5. INDEMNIFICATION; CONTRIBUTION.
(A) Incident to any registration statement referred to in this
Agreement, the Company will indemnify and hold harmless each underwriter, each
Holder who offers or sells any such Registrable Securities in connection with
such registration statement (including its partners (including partners of
partners and stockholders of any such partners), and directors, officers,
employees and agents of any of them (a "Selling Holder"), and each person who
controls any of them within the meaning of Section 15 of the Securities Act or
Section 20 of the Exchange Act (a "Controlling Person")), from and against any
and all losses, claims, damages, expenses and liabilities, joint or several
(including any investigation, reasonable attorney's fees and other expenses
incurred in connection with, and any amount paid in settlement of, any action,
suit or proceeding or any claim asserted, as the same are incurred), to which
they, or any of them, may become subject under the Securities Act, the Exchange
Act or other federal or state statutory law or regulation, at common law or
otherwise, insofar as such losses, claims, damages or liabilities arise out of
or are based on (x) any untrue statement or alleged untrue statement of a
material fact contained in such registration statement (including any related
preliminary or definitive prospectus, or any amendment or supplement to such
registration statement or prospectus), (y) any omission or alleged omission to
state in such document a material fact required to be stated in it, in light of
the circumstances under which it was made, or necessary to make the statements
in it not misleading, or (z) any violation by the Company of the Securities Act,
any state securities or "blue sky" laws or any rule or regulation thereunder in
connection with such registration; provided, however, that the Company will not
be liable to the extent that such loss, claim, damage, expense or liability
arises from and is based on an untrue statement or omission or alleged untrue
statement or omission made in reliance on and in conformity with information
furnished in writing to the Company by such underwriter, Selling Holder or
Controlling Person expressly for use in such registration statement.
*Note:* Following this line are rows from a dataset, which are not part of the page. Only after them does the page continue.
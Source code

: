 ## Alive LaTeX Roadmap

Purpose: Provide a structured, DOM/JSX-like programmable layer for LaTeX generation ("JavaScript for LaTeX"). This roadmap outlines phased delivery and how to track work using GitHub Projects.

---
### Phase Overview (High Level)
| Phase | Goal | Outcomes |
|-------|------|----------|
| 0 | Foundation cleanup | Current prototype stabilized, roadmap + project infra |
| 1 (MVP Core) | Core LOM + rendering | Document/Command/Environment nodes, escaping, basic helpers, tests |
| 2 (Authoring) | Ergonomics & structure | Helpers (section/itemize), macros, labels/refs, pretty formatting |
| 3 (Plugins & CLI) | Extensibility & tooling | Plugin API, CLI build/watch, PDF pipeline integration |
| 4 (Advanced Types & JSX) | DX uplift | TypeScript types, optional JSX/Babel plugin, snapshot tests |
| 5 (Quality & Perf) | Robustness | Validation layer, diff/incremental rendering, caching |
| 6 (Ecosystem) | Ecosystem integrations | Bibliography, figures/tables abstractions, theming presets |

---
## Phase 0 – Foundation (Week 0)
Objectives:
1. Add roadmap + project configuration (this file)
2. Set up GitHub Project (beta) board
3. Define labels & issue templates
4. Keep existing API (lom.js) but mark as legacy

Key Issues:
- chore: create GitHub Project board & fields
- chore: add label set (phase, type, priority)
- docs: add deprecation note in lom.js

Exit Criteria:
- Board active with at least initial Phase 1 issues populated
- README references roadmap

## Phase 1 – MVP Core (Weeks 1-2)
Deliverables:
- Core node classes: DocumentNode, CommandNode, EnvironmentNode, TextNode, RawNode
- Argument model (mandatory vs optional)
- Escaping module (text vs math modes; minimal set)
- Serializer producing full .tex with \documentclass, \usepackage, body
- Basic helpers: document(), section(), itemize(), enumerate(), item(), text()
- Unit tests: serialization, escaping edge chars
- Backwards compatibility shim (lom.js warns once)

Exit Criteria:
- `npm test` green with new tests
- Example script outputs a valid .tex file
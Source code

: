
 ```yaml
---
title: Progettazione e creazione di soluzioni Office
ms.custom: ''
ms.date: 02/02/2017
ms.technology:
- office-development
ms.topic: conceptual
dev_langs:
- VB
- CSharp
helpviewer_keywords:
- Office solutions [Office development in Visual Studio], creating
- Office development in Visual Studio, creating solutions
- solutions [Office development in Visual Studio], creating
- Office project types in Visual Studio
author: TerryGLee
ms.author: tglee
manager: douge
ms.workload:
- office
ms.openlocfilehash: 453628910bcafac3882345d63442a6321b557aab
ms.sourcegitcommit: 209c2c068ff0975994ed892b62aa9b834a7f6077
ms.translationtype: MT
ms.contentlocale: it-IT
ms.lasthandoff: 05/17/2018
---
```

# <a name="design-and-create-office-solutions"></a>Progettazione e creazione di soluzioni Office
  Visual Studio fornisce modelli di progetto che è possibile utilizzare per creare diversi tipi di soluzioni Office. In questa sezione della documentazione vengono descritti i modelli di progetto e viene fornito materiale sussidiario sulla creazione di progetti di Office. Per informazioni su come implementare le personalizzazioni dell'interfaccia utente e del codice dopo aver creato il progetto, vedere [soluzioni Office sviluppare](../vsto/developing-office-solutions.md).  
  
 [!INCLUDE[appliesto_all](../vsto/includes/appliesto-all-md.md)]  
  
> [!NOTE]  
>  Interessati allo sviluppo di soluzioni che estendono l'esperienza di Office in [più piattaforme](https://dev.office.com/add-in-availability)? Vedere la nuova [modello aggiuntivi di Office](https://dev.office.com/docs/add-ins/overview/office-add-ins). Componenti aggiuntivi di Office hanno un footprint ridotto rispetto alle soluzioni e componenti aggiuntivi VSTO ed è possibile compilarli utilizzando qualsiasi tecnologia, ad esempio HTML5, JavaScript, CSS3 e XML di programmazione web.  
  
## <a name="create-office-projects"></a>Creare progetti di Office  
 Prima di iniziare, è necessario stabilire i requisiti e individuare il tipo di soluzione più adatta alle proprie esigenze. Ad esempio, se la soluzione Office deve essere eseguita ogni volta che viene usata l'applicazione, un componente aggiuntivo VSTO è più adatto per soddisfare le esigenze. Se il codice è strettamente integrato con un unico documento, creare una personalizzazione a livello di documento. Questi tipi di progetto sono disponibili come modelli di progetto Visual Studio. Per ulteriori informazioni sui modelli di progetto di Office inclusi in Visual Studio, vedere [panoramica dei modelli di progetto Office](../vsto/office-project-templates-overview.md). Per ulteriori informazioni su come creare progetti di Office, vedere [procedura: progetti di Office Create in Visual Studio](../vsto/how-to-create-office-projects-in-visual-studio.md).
With
respect to an untrue statement or omission or alleged untrue statement or
omission made in reliance upon the information furnished in writing to the
Company by such Selling Holder expressly for use in such registration statement,
such Selling Holder will indemnify and hold harmless each underwriter, the
Company (including its directors, officers, employees and agents), each other
Holder (including its partners (including partners of partners and stockholders
of such partners) and directors, officers, employees and agents of any of them,
and each person who controls any of them within the meaning of Section 15 of the
Securities Act or Section 20 of the Exchange Act), from and against any and all
losses, claims, damages, expenses and liabilities, joint or several, to which
they, or any of them, may become subject under the Securities Act, the Exchange
Act or other federal or state statutory law or regulation, at common law or
otherwise to the same extent provided in the immediately preceding sentence. The
Company shall not be obligated hereunder to indemnify any Holder for any amount
paid in settlement of any such loss, claim, damage, liability or action if such
settlement is effected without the consent of the Company (which consent shall
not be unreasonably withheld). In no event, however, shall the liability of a
Selling Holder for indemnification under this Section 5 exceed the lesser of (x)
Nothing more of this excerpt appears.